(Dataset entries)
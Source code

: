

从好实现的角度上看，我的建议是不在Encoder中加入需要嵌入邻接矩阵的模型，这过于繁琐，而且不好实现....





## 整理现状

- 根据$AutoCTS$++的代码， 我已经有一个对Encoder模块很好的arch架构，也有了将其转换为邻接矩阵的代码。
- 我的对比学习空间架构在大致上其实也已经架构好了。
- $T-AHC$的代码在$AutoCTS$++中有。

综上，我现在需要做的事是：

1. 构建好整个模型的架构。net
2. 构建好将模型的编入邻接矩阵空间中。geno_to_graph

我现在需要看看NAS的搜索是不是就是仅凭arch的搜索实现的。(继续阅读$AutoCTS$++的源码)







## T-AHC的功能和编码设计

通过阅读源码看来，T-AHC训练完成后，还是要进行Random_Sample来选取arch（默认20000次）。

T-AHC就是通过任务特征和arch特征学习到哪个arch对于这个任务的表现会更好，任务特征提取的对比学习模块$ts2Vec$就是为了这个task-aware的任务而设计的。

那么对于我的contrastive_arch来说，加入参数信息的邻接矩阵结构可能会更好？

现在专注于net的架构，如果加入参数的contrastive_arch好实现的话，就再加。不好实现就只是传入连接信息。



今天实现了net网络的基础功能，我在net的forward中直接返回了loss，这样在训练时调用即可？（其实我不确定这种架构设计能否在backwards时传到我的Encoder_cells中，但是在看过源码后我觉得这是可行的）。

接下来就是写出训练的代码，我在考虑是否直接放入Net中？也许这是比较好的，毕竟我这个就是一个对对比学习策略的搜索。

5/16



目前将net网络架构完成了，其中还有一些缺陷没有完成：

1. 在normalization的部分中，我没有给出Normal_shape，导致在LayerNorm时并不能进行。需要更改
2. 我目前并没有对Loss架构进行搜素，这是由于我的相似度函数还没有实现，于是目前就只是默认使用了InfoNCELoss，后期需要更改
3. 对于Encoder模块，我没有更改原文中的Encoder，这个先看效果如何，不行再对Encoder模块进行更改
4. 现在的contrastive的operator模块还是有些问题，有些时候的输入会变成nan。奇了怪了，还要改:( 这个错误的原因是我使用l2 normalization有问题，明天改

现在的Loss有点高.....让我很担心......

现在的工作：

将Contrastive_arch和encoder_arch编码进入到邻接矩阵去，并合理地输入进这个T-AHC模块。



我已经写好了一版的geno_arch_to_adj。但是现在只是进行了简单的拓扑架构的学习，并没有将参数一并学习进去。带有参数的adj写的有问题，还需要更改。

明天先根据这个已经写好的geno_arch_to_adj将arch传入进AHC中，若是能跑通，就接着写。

About this exercise » Exactly as they appear above, write out all of the lines.

Output of the task »
Source code

:

从好实现的角度上看，我的建议是不在Encoder中加入需要嵌入邻接矩阵的模型，这过于繁琐，而且不好实现....





## 整理现状

- 根据$AutoCTS$++的代码， 我已经有一个对Encoder模块很好的arch架构，也有了将其转换为邻接矩阵的代码。
- 我的对比学习空间架构在大致上其实也已经架构好了。
- $T-AHC$的代码在$AutoCTS$++中有。

综上，我现在需要做的事是：

1. 构建好整个模型的架构。net
2. 构建好将模型的编入邻接矩阵空间中。geno_to_graph

我现在需要看看NAS的搜索是不是就是仅凭arch的搜索实现的。(继续阅读$AutoCTS$++的源码)







## T-AHC的功能和编码设计

通过阅读源码看来，T-AHC训练完成后，还是要进行Random_Sample来选取arch（默认20000次）。

T-AHC就是通过任务特征和arch特征学习到哪个arch对于这个任务的表现会更好，任务特征提取的对比学习模块$ts2Vec$就是为了这个task-aware的任务而设计的。

那么对于我的contrastive_arch来说，加入参数信息的邻接矩阵结构可能会更好？

现在专注于net的架构，如果加入参数的contrastive_arch好实现的话，就再加。不好实现就只是传入连接信息。



今天实现了net网络的基础功能，我在net的forward中直接返回了loss，这样在训练时调用即可？（其实我不确定这种架构设计能否在backwards时传到我的Encoder_cells中，但是在看过源码后我觉得这是可行的）。

接下来就是写出训练的代码，我在考虑是否直接放入Net中？也许这是比较好的，毕竟我这个就是一个对对比学习策略的搜索。

5/16



目前将net网络架构完成了，其中还有一些缺陷没有完成：

1. 在normalization的部分中，我没有给出Normal_shape，导致在LayerNorm时并不能进行。需要更改
2. 我目前并没有对Loss架构进行搜素，这是由于我的相似度函数还没有实现，于是目前就只是默认使用了InfoNCELoss，后期需要更改
3. 对于Encoder模块，我没有更改原文中的Encoder，这个先看效果如何，不行再对Encoder模块进行更改
4. 现在的contrastive的operator模块还是有些问题，有些时候的输入会变成nan。奇了怪了，还要改:( 这个错误的原因是我使用l2 normalization有问题，明天改

现在的Loss有点高.....让我很担心......

现在的工作：

将Contrastive_arch和encoder_arch编码进入到邻接矩阵去，并合理地输入进这个T-AHC模块。



我已经写好了一版的geno_arch_to_adj。但是现在只是进行了简单的拓扑架构的学习，并没有将参数一并学习进去。带有参数的adj写的有问题，还需要更改。

明天先根据这个已经写好的geno_arch_to_adj将arch传入进AHC中，若是能跑通，就接着写。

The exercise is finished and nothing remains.